Haneke Comes Early – Film Review: Speak No Evil ★★★★1/2

A short time ago, I was coming home from dinner with a friend when a young man with a pronounced limp walked towards us, his little dog in tow. Just as he drew close, he dropped his phone on the sidewalk. With my natural instincts kicking in, I picked up his phone, returned it and asked if he was okay. He muttered something about injuring his leg recently, thanked us, and we all continued on our way. It wasn’t until we returned to my car that my friend realized his bag of possessions, which he usually hanged from the back handles of his wheelchair, was no longer there. Retracing our steps, I found the stolen and now completely empty bag right by the spot we had encountered Mr. Dogwalker. Clearly he had a partner in crime who would swoop up quietly from behind while I was helping out the first guy. With my kindness used against me, I have since discovered my vulnerabilities, vowing to increase my awareness when confronted with such situations again. I’m not saying I’ll never again help, for example, an elderly person cross the street, but I’m not NOT saying that either!

Fedja van Huêt, Sidsel Siem Koch, and Morten Burian in Speak No Evil. Courtesy of Shudder.

I bring all of this up because the new film by Danish filmmaker Christian Tafdrup, Speak No Evil, delves into the nuances of niceties and our ability to avoid seeming rude even when faced with increasingly dire situations. This slow-burning, expertly calibrated story caused me to reflect on my own blindspots. Co-written with his brother, Mads Tafdrup, the film begins with a somewhat tightly-wound Danish couple, Bjørn and Louise (Morten Burian and Sidsel Siem Koch) on a Tuscan vacation with their sweet daughter Agnes (Liva Forsberg). There they meet a more gregarious Dutch couple, Patrick and Karin (Fedja van Huêt and Karina Smulders) with their sullen, withdrawn son Abel (Marius Damslev). Abel, they explain, has a condition in which he was born without a fully developed tongue, which affects his speaking abilities. The families become fast friends, and once home again, Bjørn and Louise receive an invitation from their “vacation friends” to come to rural Holland for a long weekend. While Louise thinks it’s a little odd, since they barely know them, Bjørn seems a little more excited by the adventurousness of the idea, so off they go. “What’s the worst that could happen?” a friend of theirs asks.

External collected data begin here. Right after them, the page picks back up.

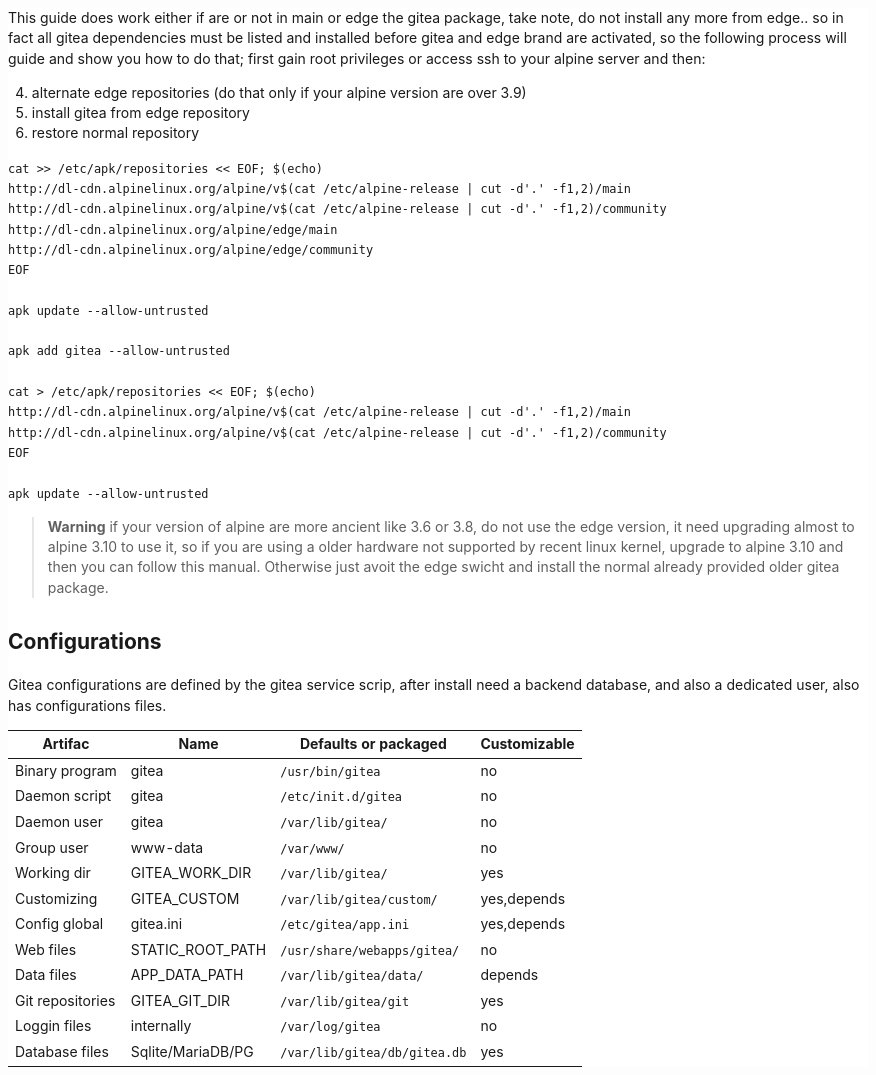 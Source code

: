 This guide does work either if are or not in main or edge the gitea package, 
take note, do not install any more from edge.. so in fact all gitea dependencies 
must be listed and installed before gitea and edge brand are activated, so the following process will guide and show you how to do that; first gain root privileges or access ssh to your alpine server and then:

4. alternate edge repositories (do that only if your alpine version are over 3.9)
5. install gitea from edge repository
6. restore normal repository

```
cat >> /etc/apk/repositories << EOF; $(echo)
http://dl-cdn.alpinelinux.org/alpine/v$(cat /etc/alpine-release | cut -d'.' -f1,2)/main
http://dl-cdn.alpinelinux.org/alpine/v$(cat /etc/alpine-release | cut -d'.' -f1,2)/community
http://dl-cdn.alpinelinux.org/alpine/edge/main
http://dl-cdn.alpinelinux.org/alpine/edge/community
EOF

apk update --allow-untrusted

apk add gitea --allow-untrusted

cat > /etc/apk/repositories << EOF; $(echo)
http://dl-cdn.alpinelinux.org/alpine/v$(cat /etc/alpine-release | cut -d'.' -f1,2)/main
http://dl-cdn.alpinelinux.org/alpine/v$(cat /etc/alpine-release | cut -d'.' -f1,2)/community
EOF

apk update --allow-untrusted
```

> **Warning**  if your version of alpine are more ancient like 3.6 or 3.8, do not use 
the edge version, it need upgrading almost to alpine 3.10 to use it, so if you 
are using a older hardware not supported by recent linux kernel, upgrade to alpine 3.10 
and then you can follow this manual. Otherwise just avoit the edge swicht and 
install the normal already provided older gitea package.


## Configurations

Gitea configurations are defined by the gitea service scrip, after install 
need a backend database, and also a dedicated user, also has configurations files.

| Artifac         | Name             | Defaults or packaged    | Customizable |
| --------------- | ---------------- | ----------------------- | ------------ |
| Binary program  | gitea            | `/usr/bin/gitea`        | no           |
| Daemon script   | gitea            | `/etc/init.d/gitea`     | no           |
| Daemon user     | gitea            | `/var/lib/gitea/`       | no           |
| Group user      | www-data         | `/var/www/`             | no           |
| Working dir     | GITEA_WORK_DIR   | `/var/lib/gitea/`       | yes          |
| Customizing     | GITEA_CUSTOM     | `/var/lib/gitea/custom/` | yes,depends  |
| Config global   | gitea.ini        | `/etc/gitea/app.ini`    | yes,depends  |
| Web files       | STATIC_ROOT_PATH | `/usr/share/webapps/gitea/` | no           |
| Data files      | APP_DATA_PATH    | `/var/lib/gitea/data/`  | depends      |
| Git repositories | GITEA_GIT_DIR   | `/var/lib/gitea/git`   | yes          |
| Loggin files    | internally       | `/var/log/gitea`       | no           |
| Database files  | Sqlite/MariaDB/PG | `/var/lib/gitea/db/gitea.db` | yes          |
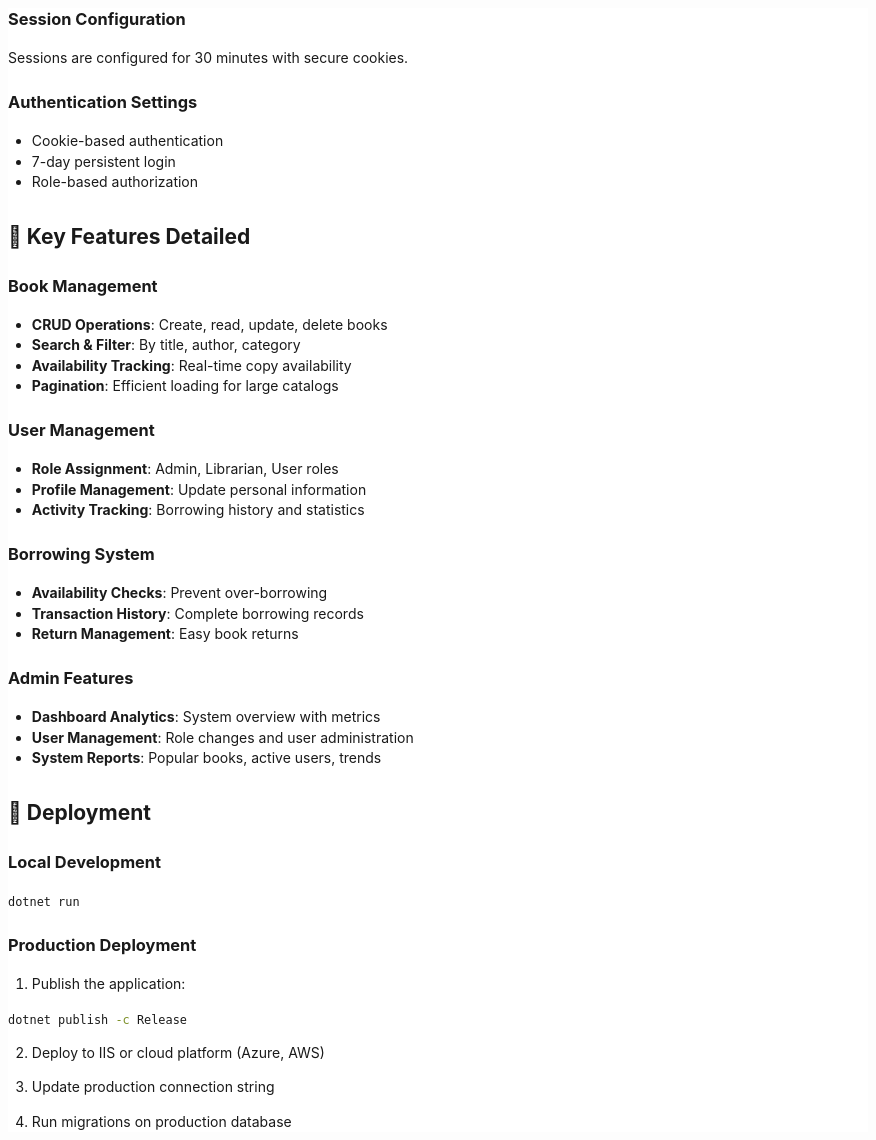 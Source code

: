 ### Session Configuration
Sessions are configured for 30 minutes with secure cookies.

### Authentication Settings
- Cookie-based authentication
- 7-day persistent login
- Role-based authorization

## 🎯 Key Features Detailed

### Book Management
- **CRUD Operations**: Create, read, update, delete books
- **Search & Filter**: By title, author, category
- **Availability Tracking**: Real-time copy availability
- **Pagination**: Efficient loading for large catalogs

### User Management
- **Role Assignment**: Admin, Librarian, User roles
- **Profile Management**: Update personal information
- **Activity Tracking**: Borrowing history and statistics

### Borrowing System
- **Availability Checks**: Prevent over-borrowing
- **Transaction History**: Complete borrowing records
- **Return Management**: Easy book returns

### Admin Features
- **Dashboard Analytics**: System overview with metrics
- **User Management**: Role changes and user administration
- **System Reports**: Popular books, active users, trends

## 🚀 Deployment

### Local Development
```bash
dotnet run
```

### Production Deployment
1. Publish the application:
```bash
dotnet publish -c Release
```

2. Deploy to IIS or cloud platform (Azure, AWS)

3. Update production connection string

4. Run migrations on production database
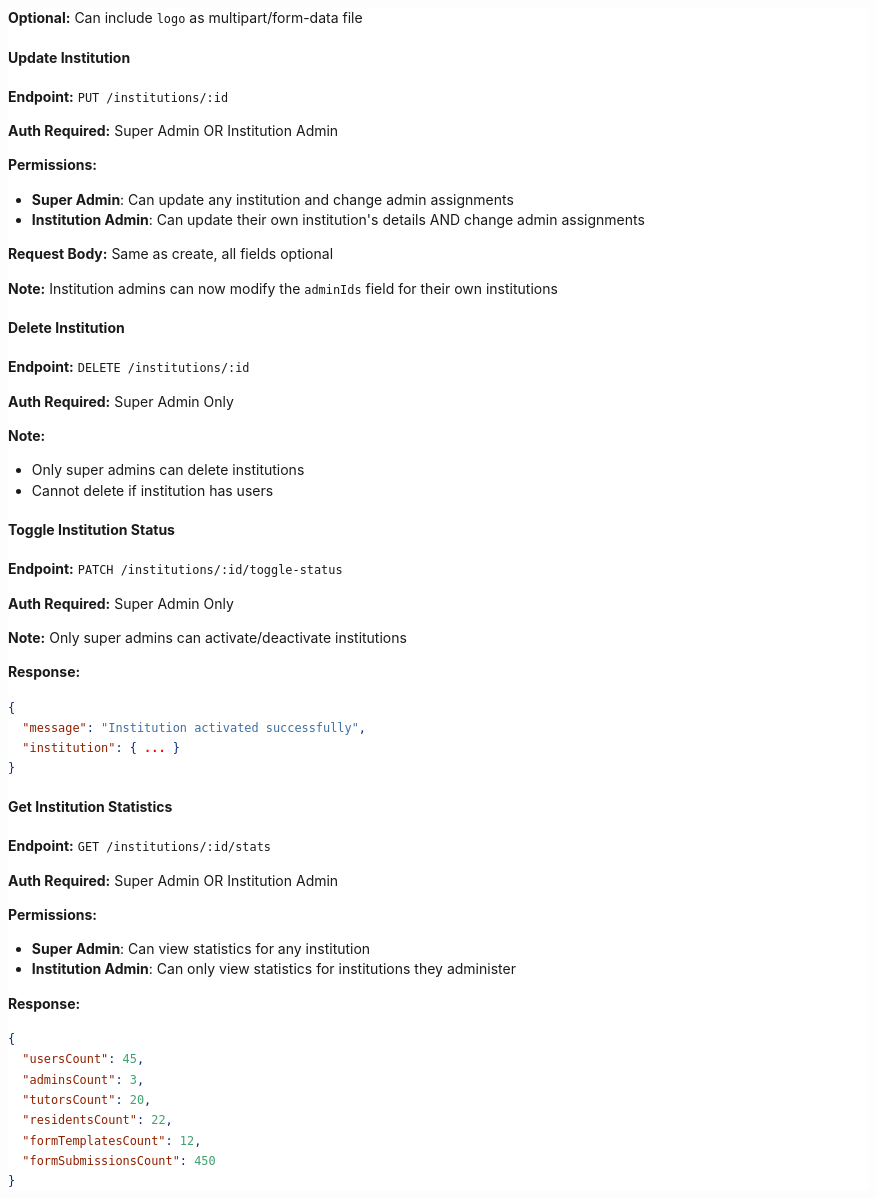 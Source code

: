 **Optional:** Can include `logo` as multipart/form-data file

#### Update Institution

**Endpoint:** `PUT /institutions/:id`

**Auth Required:** Super Admin OR Institution Admin

**Permissions:**

- **Super Admin**: Can update any institution and change admin assignments
- **Institution Admin**: Can update their own institution's details AND change admin assignments

**Request Body:** Same as create, all fields optional

**Note:** Institution admins can now modify the `adminIds` field for their own institutions

#### Delete Institution

**Endpoint:** `DELETE /institutions/:id`

**Auth Required:** Super Admin Only

**Note:**

- Only super admins can delete institutions
- Cannot delete if institution has users

#### Toggle Institution Status

**Endpoint:** `PATCH /institutions/:id/toggle-status`

**Auth Required:** Super Admin Only

**Note:** Only super admins can activate/deactivate institutions

**Response:**

```json
{
  "message": "Institution activated successfully",
  "institution": { ... }
}
```

#### Get Institution Statistics

**Endpoint:** `GET /institutions/:id/stats`

**Auth Required:** Super Admin OR Institution Admin

**Permissions:**

- **Super Admin**: Can view statistics for any institution
- **Institution Admin**: Can only view statistics for institutions they administer

**Response:**

```json
{
  "usersCount": 45,
  "adminsCount": 3,
  "tutorsCount": 20,
  "residentsCount": 22,
  "formTemplatesCount": 12,
  "formSubmissionsCount": 450
}
```

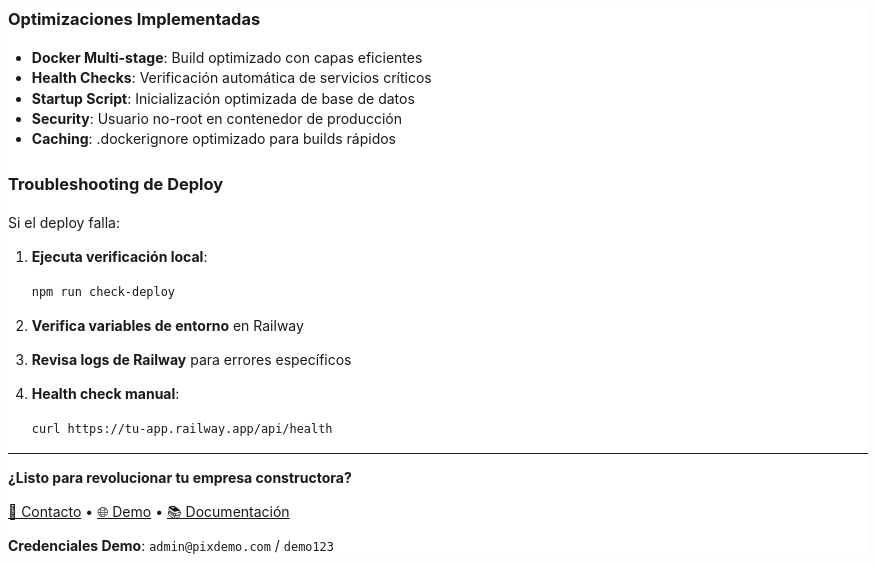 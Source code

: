 ### Optimizaciones Implementadas
- **Docker Multi-stage**: Build optimizado con capas eficientes
- **Health Checks**: Verificación automática de servicios críticos
- **Startup Script**: Inicialización optimizada de base de datos
- **Security**: Usuario no-root en contenedor de producción
- **Caching**: .dockerignore optimizado para builds rápidos

### Troubleshooting de Deploy
Si el deploy falla:

1. **Ejecuta verificación local**:
   ```bash
   npm run check-deploy
   ```

2. **Verifica variables de entorno** en Railway

3. **Revisa logs de Railway** para errores específicos

4. **Health check manual**:
   ```bash
   curl https://tu-app.railway.app/api/health
   ```

---

**¿Listo para revolucionar tu empresa constructora?**

[📧 Contacto](mailto:soporte@pix.com) • [🌐 Demo](https://demo.pix.com) • [📚 Documentación](https://docs.pix.com)

**Credenciales Demo**: `admin@pixdemo.com` / `demo123`

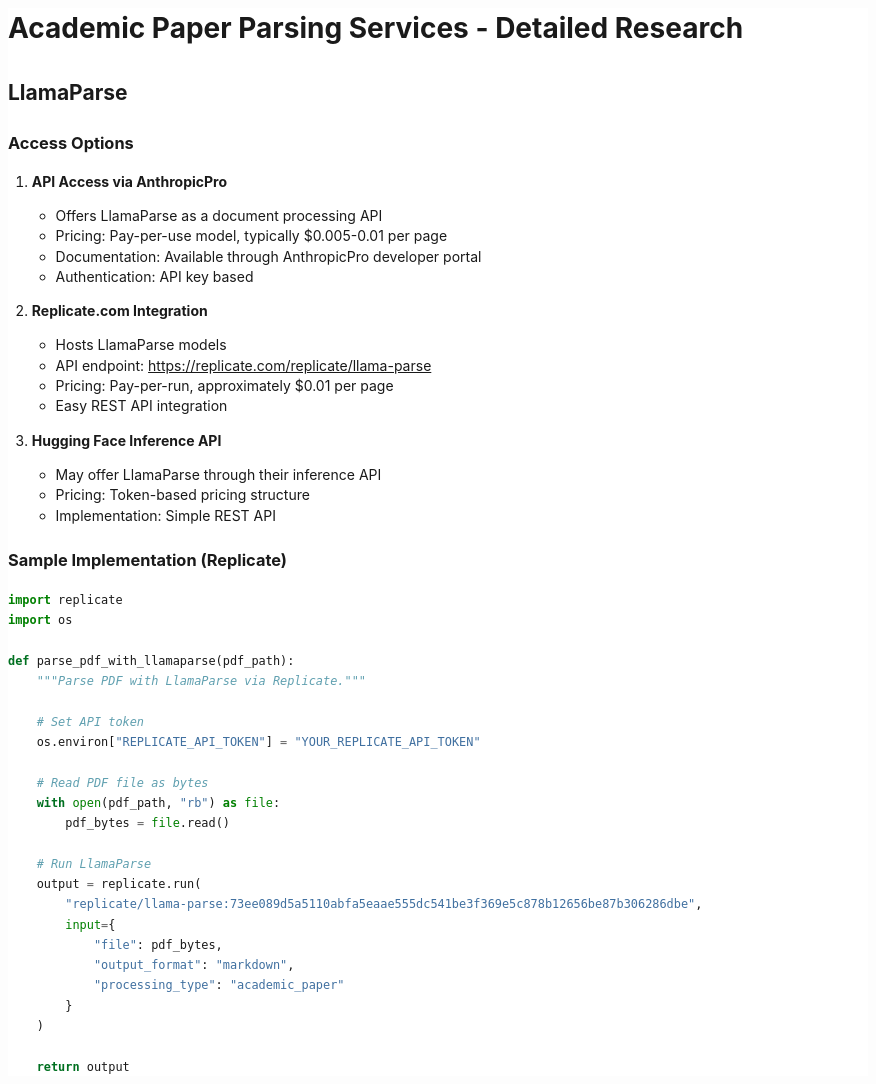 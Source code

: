 # Academic Paper Parsing Services - Detailed Research

## LlamaParse

### Access Options

1. **API Access via AnthropicPro**
   - Offers LlamaParse as a document processing API
   - Pricing: Pay-per-use model, typically $0.005-0.01 per page
   - Documentation: Available through AnthropicPro developer portal
   - Authentication: API key based

2. **Replicate.com Integration**
   - Hosts LlamaParse models
   - API endpoint: https://replicate.com/replicate/llama-parse
   - Pricing: Pay-per-run, approximately $0.01 per page
   - Easy REST API integration

3. **Hugging Face Inference API**
   - May offer LlamaParse through their inference API
   - Pricing: Token-based pricing structure
   - Implementation: Simple REST API

### Sample Implementation (Replicate)

```python
import replicate
import os

def parse_pdf_with_llamaparse(pdf_path):
    """Parse PDF with LlamaParse via Replicate."""
    
    # Set API token
    os.environ["REPLICATE_API_TOKEN"] = "YOUR_REPLICATE_API_TOKEN"
    
    # Read PDF file as bytes
    with open(pdf_path, "rb") as file:
        pdf_bytes = file.read()
    
    # Run LlamaParse
    output = replicate.run(
        "replicate/llama-parse:73ee089d5a5110abfa5eaae555dc541be3f369e5c878b12656be87b306286dbe",
        input={
            "file": pdf_bytes,
            "output_format": "markdown",
            "processing_type": "academic_paper"
        }
    )
    
    return output
```
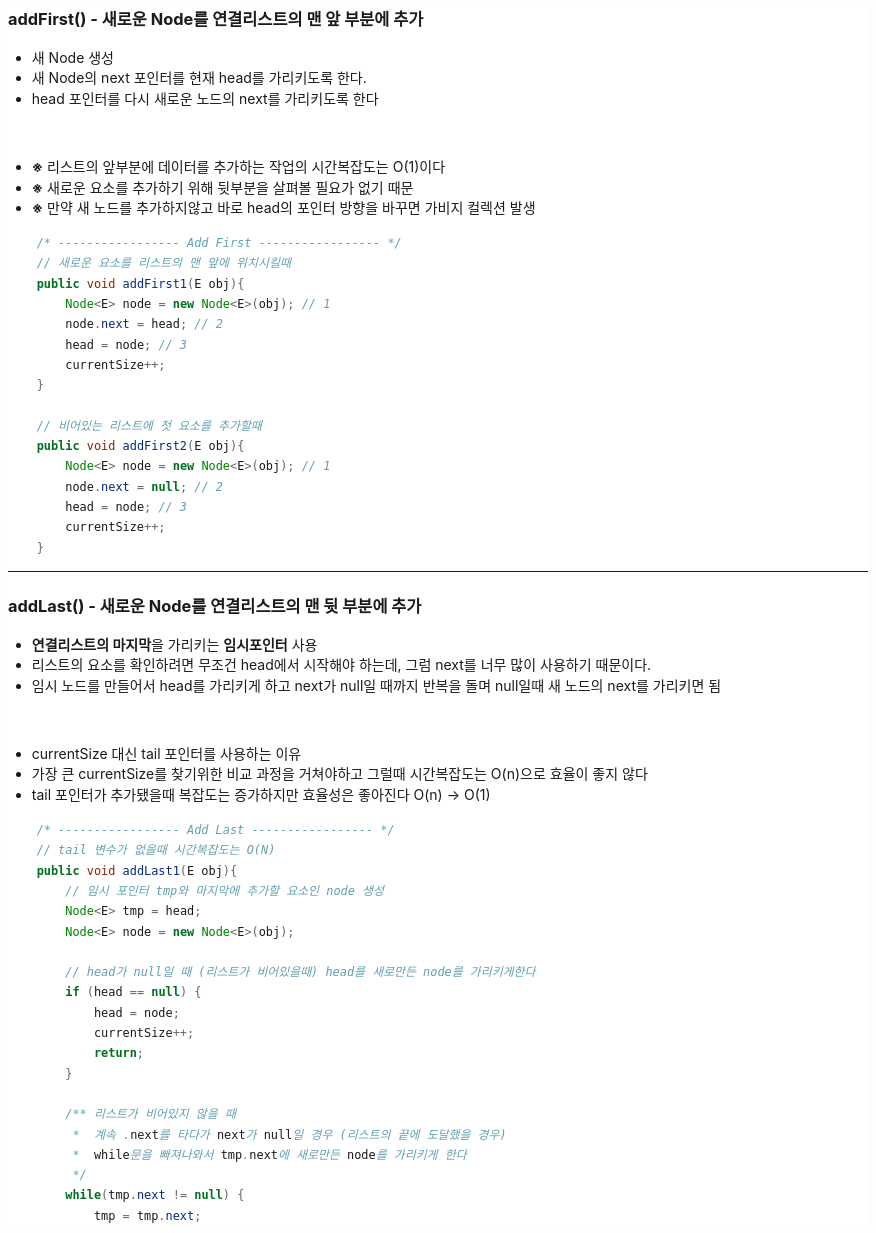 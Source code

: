 
### addFirst() - 새로운 Node를 연결리스트의 맨 앞 부분에 추가

- 새 Node 생성
- 새 Node의 next 포인터를 현재 head를 가리키도록 한다.
- head 포인터를 다시 새로운 노드의 next를 가리키도록 한다

 <br>

- **※** 리스트의 앞부분에 데이터를 추가하는 작업의 시간복잡도는 O(1)이다  
- **※** 새로운 요소를 추가하기 위해 뒷부분을 살펴볼 필요가 없기 때문
- **※** 만약 새 노드를 추가하지않고 바로 head의 포인터 방향을 바꾸면 가비지 컬렉션 발생

```java
    /* ----------------- Add First ----------------- */
    // 새로운 요소를 리스트의 맨 앞에 위치시킬때
    public void addFirst1(E obj){
        Node<E> node = new Node<E>(obj); // 1
        node.next = head; // 2
        head = node; // 3
        currentSize++;
    }

    // 비어있는 리스트에 첫 요소를 추가할때
    public void addFirst2(E obj){
        Node<E> node = new Node<E>(obj); // 1
        node.next = null; // 2
        head = node; // 3
        currentSize++;
    }
```

---

### addLast() - 새로운 Node를 연결리스트의 맨 뒷 부분에 추가

- **연결리스트의 마지막**을 가리키는 **임시포인터** 사용
- 리스트의 요소를 확인하려면 무조건 head에서 시작해야 하는데, 그럼 next를 너무 많이 사용하기 때문이다.
- 임시 노드를 만들어서 head를 가리키게 하고 next가 null일 때까지 반복을 돌며 null일때 새 노드의 next를 가리키면 됨

 <br>

- currentSize 대신 tail 포인터를 사용하는 이유
- 가장 큰 currentSize를 찾기위한 비교 과정을 거쳐야하고 그럴때 시간복잡도는 O(n)으로 효율이 좋지 않다
- tail 포인터가 추가됐을때 복잡도는 증가하지만 효율성은 좋아진다 O(n) -> O(1)

```java
    /* ----------------- Add Last ----------------- */
    // tail 변수가 없을때 시간복잡도는 O(N)
    public void addLast1(E obj){
        // 임시 포인터 tmp와 마지막에 추가할 요소인 node 생성
        Node<E> tmp = head;
        Node<E> node = new Node<E>(obj);

        // head가 null일 때 (리스트가 비어있을때) head를 새로만든 node를 가리키게한다
        if (head == null) {
            head = node;
            currentSize++;
            return;
        }

        /** 리스트가 비어있지 않을 때
         *  계속 .next를 타다가 next가 null일 경우 (리스트의 끝에 도달했을 경우)
         *  while문을 빠져나와서 tmp.next에 새로만든 node를 가리키게 한다
         */
        while(tmp.next != null) {
            tmp = tmp.next;
```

Fedja van Huêt and Karina Smulders in Speak No Evil. Courtesy of Shudder.

Not the subtlest of questions when feelings of dread creep into the first frames of this movie. Right off the bat, the score by Sune Kølster blares melodramatically like some film noir from the 1950s playing over what would normally be benign images. Upon arrival, things seem increasingly off, but in quiet ways which make you question whether or not our guests are perhaps a little too uptight. What could seem like honest misunderstandings, such as Patrick forgetting Louise was a vegetarian, or noticing our hosts utilizing aggressive parenting skills, force you to wonder if we’re looking at cultural differences or maybe something more insidious. Add a subtle hint of homoeroticism between Bjørn and Patrick, and you are left wondering which direction each scene is headed, knowing full well it’s not going to be pleasant.

Without spoiling anything further, Speak No Evil examines how human graciousness can often leave one vulnerable to exploitation. As such, it shares its DNA with such films as George Sluizer’s The Vanishing, Bryan Bertino’s The Strangers and especially Michael Haneke’s Funny Games. Direct visual and aural references abound, while continually challenging the audience to wonder where they would draw the line if they found themselves in increasingly uncomfortable situations, however harmless they may seem. Like its predecessors, the film will not appeal to everyone as it pushes itself further and further into darker territory.

Fedja van Huêt and Morten Burian in Speak No Evil. Courtesy of Shudder.

There is, however, no denying the craft on display. Tafdrup not only has a gift for unsettling images, complicated dynamics, and slowly turning screws on his story, but he also has guided his quartet of lead actors to deliver incredible performances. Burian’s Bjørn does most of the heavy lifting as we watch his initial excitement wearing away. It’s a step-by-step masterclass in how to expose layer upon layer of a character. Koch gives Louise a brittle energy, fully justifying her ever increasing discomfort and anger. While Smulders has a quieter role, she perfectly finds just the right bone-chilling notes to prevent her from getting upstaged while van Huêt’s showiness and bluster make for an unforgettable portrayal, especially in the film’s many set pieces.

At times the film loses some credibility, especially during its later stages, but Tafdrup stays so focused on his characters with the subjugation and microaggressions always taking center stage, one carefully rendered reaction at a time. It may be the feel terrible movie of 2022, but as a cautionary tale, one cannot deny the valuable lessons learned and the blazing talent from both sides of the camera. Not only will I never forget this film, I will never, as my parents taught me, take candy from strangers.

By Glenn Gaylord, Senior Film Critic

Speak No Evil opens in limited US release on September 9th and begins streaming on Shudder September 15th. See it with someone you know…very, very well.